Le voyage leur avait pris une journée entière et la moitié d’une autre, et durant tout ce temps il les avait divertis avec ce qu’il appelait des « vieux succès ». Certains n’étaient pas vieux du tout, pour Susannah ; des chansons telles que Sugar Shack et Heat Wave passaient régulièrement à la radio, quand elle était rentrée de son escapade dans le Mississippi. Parmi les autres, certaines lui étaient totalement inconnues. La musique n’était plus stockée sur des vinyles ou des cassettes, mais sur de beaux disques argentés que Bill appelait des « cédés ». Il les poussait dans une fente dans le tableau de bord suréquipé de la pelleteuse et la musique était diffusée par au moins huit haut-parleurs différents. N’importe quelle musique lui aurait fait plaisir, du moins c’est ce qu’elle se disait, mais elle se sentit particulièrement transportée par deux morceaux qu’elle ne connaissait pas. Le premier était un petit rock surexcité et diablement joyeux intitulé She Loves You. L’autre, plus triste et pensif, avait pour titre Hey Jude. Roland avait l’air de connaître cet air, car il chantait en même temps, bien que ses paroles à lui fussent différentes de celles du groupe, qui s’élevaient dans les multiples baffles.

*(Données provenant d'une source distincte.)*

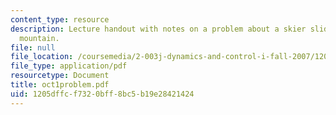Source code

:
 ```yaml
---
content_type: resource
description: Lecture handout with notes on a problem about a skier sliding on semicircular
  mountain.
file: null
file_location: /coursemedia/2-003j-dynamics-and-control-i-fall-2007/1205dffcf7320bff8bc5b19e28421424_oct1problem.pdf
file_type: application/pdf
resourcetype: Document
title: oct1problem.pdf
uid: 1205dffc-f732-0bff-8bc5-b19e28421424
---
```

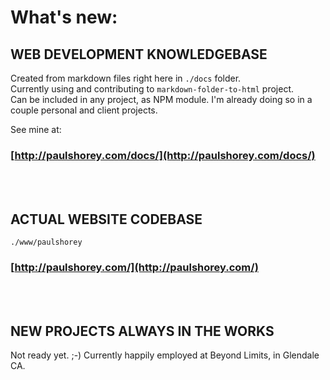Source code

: # What's new:    
    
## WEB DEVELOPMENT KNOWLEDGEBASE    
Created from markdown files right here in `./docs` folder.    
Currently using and contributing to `markdown-folder-to-html` project.    
Can be included in any project, as NPM module. I'm already doing so in a couple personal and client projects.    
    
See mine at:    
### [http://paulshorey.com/docs/](http://paulshorey.com/docs/)    
<br /><br />    
    
    
## ACTUAL WEBSITE CODEBASE    
```    
./www/paulshorey    
```    
### [http://paulshorey.com/](http://paulshorey.com/)    
<br /><br />    
    
## NEW PROJECTS ALWAYS IN THE WORKS    
Not ready yet. ;-) Currently happily employed at Beyond Limits, in Glendale CA.    
    
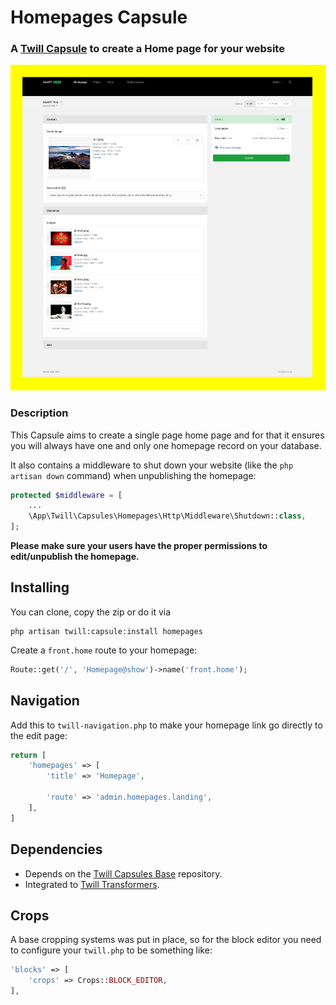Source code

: # Homepages Capsule

### A [Twill Capsule](https://github.com/area17/twill) to create a Home page for your website 

![screenshot](docs/screenshot-1.png)

### Description

This Capsule aims to create a single page home page and for that it ensures you will always have one and only one homepage record on your database.

It also contains a middleware to shut down your website (like the `php artisan down` command) when unpublishing the homepage: 

``` php
protected $middleware = [
    ...
    \App\Twill\Capsules\Homepages\Http\Middleware\Shutdown::class,
];
```

**Please make sure your users have the proper permissions to edit/unpublish the homepage.**

## Installing

You can clone, copy the zip or do it via

```
php artisan twill:capsule:install homepages
```

Create a `front.home` route to your homepage:

``` php
Route::get('/', 'Homepage@show')->name('front.home');
```

## Navigation

Add this to `twill-navigation.php` to make your homepage link go directly to the edit page:

``` php
return [
    'homepages' => [
        'title' => 'Homepage',

        'route' => 'admin.homepages.landing',
    ],
]
```

## Dependencies

- Depends on the [Twill Capsules Base](https://github.com/area17/twill-capsule-base) repository.
- Integrated to [Twill Transformers](https://github.com/area17/twill-transformers).

## Crops

 A base cropping systems was put in place, so for the block editor you need to configure your `twill.php` to be something like: 

``` php
'blocks' => [
    'crops' => Crops::BLOCK_EDITOR,
],
```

Lorsqu’elle posa la question, Bill répondit à Susannah que le groupe s’appelait Les Biteul’s.

— Drôle de nom, pour un groupe de rock, fit-elle remarquer.

Assis à l’arrière avec Ote sur la minuscule banquette de la pelleteuse, Patrick lui tapota l’épaule. Elle se retourna et il tendit à hauteur des yeux de la jeune femme le dessin auquel il était en train de travailler. En dessous d’un portrait de Roland de profil, il avait inscrit : LES BEATLES, pas les Biteul’s.

— Ça reste un drôle de nom pour un groupe de rock, quelle que soit la manière dont tu l’écris, répéta Susannah, et une idée lui traversa l’esprit.

— Patrick, as-tu le don du shining ?

Lorsqu’il fronça les sourcils en levant les mains — geste qui signifiait je ne comprends pas — elle reformula sa question.

— Est-ce que tu peux lire dans mes pensées ?

Il haussa les épaules en souriant. Ce geste signifiait quant à lui je ne sais pas, mais elle avait dans l’idée que Patrick savait. Qu’il savait même très bien.

3

Ils atteignirent « la Fédérale » vers midi, et Bill leur servit un très bon déjeuner. Patrick engouffra le sien et alla s’asseoir à l’écart, Ote roulé en boule à ses pieds, et se mit à dessiner les autres, assis autour de la table de ce qui avait dû être la salle commune. Les murs de cette pièce étaient tapissés d’écrans de télé — plus de trois cents, estima Susannah. Ils avaient dû être conçus pour durer, car certains étaient toujours en état de marche. Ils diffusaient des images des collines et des environs vallonnés de la baraque, ou bien, pour la plupart, de la neige. Sur l’un des écrans, des lignes s’entrecroisaient en ondulant, ce qui donna mal au cœur à Susannah, à force de les fixer. Les écrans de neige, leur expliqua Bill, montraient autrefois des prises de vue en provenance de satellites en orbite autour de la Terre, mais les caméras embarquées avaient lâché longtemps auparavant. Celui aux ondulations capricieuses était plus intéressant, cependant. Bill leur raconta que, encore quelques mois plus tôt, on pouvait y voir la Tour Sombre. Puis, d’un seul coup, l’image avait disparu et il n’était resté que ces lignes.